Il a immédiatement usé de son sens de la repartie pour préciser qu’il n’est pas un “maître”, mais un “centimètre” ! Il a également dit : «j’ai toujours réprouvé les hommages, parce qu’ils sentent le tombeau». Il a ensuite invité le ministre de la Culture, Mohamed Achaâri, à prendre la parole. Ce dernier a rendu grâce au théâtre de Tayeb Saddiki en des termes extrêmement laudatifs. Il a conclu son intervention par : « nous te soutenons pour que Casablanca soit dotée d’un théâtre qui porte ton nom ». Après l’hommage, la pièce!
Une pièce intitulée dans sa version française «Dîner de gala» et en arabe «Almasrah almahdoume» (le théâtre démoli). C’est cette dernière version qui a été jouée au Théâtre Mohamed V. De quoi s’agit-il dans la dernière création théâtrale de Saddiki ? D’un dîner avec des fantômes !

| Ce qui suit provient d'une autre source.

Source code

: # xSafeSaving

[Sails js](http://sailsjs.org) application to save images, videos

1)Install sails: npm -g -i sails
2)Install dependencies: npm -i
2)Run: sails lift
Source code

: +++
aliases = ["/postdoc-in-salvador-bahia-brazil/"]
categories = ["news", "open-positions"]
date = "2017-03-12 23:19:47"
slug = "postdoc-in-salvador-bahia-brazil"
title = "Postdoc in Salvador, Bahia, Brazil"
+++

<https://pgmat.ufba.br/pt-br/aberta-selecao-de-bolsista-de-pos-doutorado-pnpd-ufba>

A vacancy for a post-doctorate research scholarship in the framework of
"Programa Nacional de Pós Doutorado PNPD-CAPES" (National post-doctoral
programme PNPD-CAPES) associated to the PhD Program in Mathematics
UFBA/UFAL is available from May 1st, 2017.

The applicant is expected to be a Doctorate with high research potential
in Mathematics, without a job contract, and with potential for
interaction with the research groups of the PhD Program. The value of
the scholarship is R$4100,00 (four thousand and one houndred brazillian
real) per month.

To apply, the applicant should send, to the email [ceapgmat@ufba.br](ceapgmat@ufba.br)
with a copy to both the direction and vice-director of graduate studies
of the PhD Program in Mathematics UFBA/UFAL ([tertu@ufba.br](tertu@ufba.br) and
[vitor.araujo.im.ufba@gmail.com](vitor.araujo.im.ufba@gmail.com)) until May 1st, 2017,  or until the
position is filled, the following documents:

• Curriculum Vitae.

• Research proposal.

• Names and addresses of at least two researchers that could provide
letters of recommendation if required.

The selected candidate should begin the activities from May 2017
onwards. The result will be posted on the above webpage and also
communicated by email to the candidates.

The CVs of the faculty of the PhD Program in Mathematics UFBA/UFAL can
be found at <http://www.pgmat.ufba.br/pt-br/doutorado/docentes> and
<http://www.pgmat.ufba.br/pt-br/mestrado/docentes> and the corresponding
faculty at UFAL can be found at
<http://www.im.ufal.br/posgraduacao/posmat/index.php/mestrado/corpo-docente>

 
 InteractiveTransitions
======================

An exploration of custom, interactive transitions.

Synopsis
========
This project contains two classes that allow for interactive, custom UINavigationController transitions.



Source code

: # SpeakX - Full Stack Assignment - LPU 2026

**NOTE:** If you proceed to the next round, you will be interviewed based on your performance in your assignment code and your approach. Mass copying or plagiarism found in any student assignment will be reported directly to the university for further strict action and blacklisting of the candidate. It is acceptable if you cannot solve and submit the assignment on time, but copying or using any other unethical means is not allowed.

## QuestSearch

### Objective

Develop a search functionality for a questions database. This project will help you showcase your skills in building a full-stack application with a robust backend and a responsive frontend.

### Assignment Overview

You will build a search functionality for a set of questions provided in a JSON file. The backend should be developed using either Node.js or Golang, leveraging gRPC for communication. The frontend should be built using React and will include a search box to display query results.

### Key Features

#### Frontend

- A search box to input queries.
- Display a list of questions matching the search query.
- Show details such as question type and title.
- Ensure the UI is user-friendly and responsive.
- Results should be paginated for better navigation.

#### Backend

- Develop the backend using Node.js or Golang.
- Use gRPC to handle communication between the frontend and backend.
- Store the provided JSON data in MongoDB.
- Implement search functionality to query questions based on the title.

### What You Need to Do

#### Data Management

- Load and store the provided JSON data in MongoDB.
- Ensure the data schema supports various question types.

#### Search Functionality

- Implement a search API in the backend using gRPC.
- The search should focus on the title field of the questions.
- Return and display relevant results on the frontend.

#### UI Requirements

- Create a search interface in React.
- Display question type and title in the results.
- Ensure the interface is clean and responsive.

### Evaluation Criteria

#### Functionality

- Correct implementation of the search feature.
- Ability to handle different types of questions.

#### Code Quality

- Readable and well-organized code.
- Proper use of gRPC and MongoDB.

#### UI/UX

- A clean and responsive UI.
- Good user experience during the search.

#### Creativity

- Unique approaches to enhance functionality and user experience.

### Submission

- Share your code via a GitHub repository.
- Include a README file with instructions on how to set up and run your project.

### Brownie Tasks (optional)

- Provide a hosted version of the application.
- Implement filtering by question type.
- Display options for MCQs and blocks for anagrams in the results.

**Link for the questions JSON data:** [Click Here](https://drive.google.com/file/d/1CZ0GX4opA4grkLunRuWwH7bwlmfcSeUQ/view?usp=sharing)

Des fantômes possédés par le démon de l’écriture et le jeu. Ils s’appellent Molière, Shakespeare, Badiâ Zaman Al Hamadani, Al Majdoub, Abu Nuwass. Le directeur de la salle les a conviés à une ultime rencontre avant la démolition du lieu qu’il gère. Le public assiste dans un théâtre à une représentation dont le sujet est le théâtre. Les effets de miroir dans la pièce sont nombreux. Les électricités de sens entre le métier que Saddiki exerce et le spectacle qu’il montre sur scène sont multiples. Le dramaturge a été en effet directeur, pendant 14 ans, du Théâtre municipal de Casablanca qui a été détruit. Il était autant attaché à ce lieu que le personnage de «Almasrah al mahdoume».
D’ailleurs, les multiples irruptions de Tayeb Saddiki dans cette pièce l’ont rendue quasi-autobiographique. À un moment, l’on voit défiler de gigantesques portraits des grands du théâtre, Molière et Shakespeare entre autres. Peu de temps après, un portrait de Tayeb Saddiki, de la même taille, leur succède. La dramaturge estime qu’il est tout aussi grand que les hommes de la communauté dont il se réclame. Dans cette approche autobiographique, le Marocain fait de l’autodérision. Son comédien fétiche Mostapha Salamat s’adresse à un cercueil d’où il sort une marionnette barbue. Il lui dit «meurs en paix artiste ! Tu feras la Une des journaux et un grand hommage te sera rendu dans ce théâtre-même. Les recettes seront versées à ta famille pauvre !».
Du théâtre, il est également question dans le décor de la pièce, constitué de trois rideaux ouverts. Ils seront démontés par un bulldozer. À la fin de la représentation, le théâtre avait disparu. Rasé ! Au reste, il est difficile de parler de la qualité de cette pièce, parce qu’elle est traversée par des supposées qui ne sont pas seulement scéniques. Cela fait quelque temps que Tayeb Saddiki interroge d’autres formes d’expression. Il s’intéresse tout particulièrement à la télévision. Il délaisse de plus en plus la scène. Que signifient les rencontres nombreuses entre sa vie et sa dernière pièce ? Fait-il le deuil du théâtre en lui rendant un hommage ultime?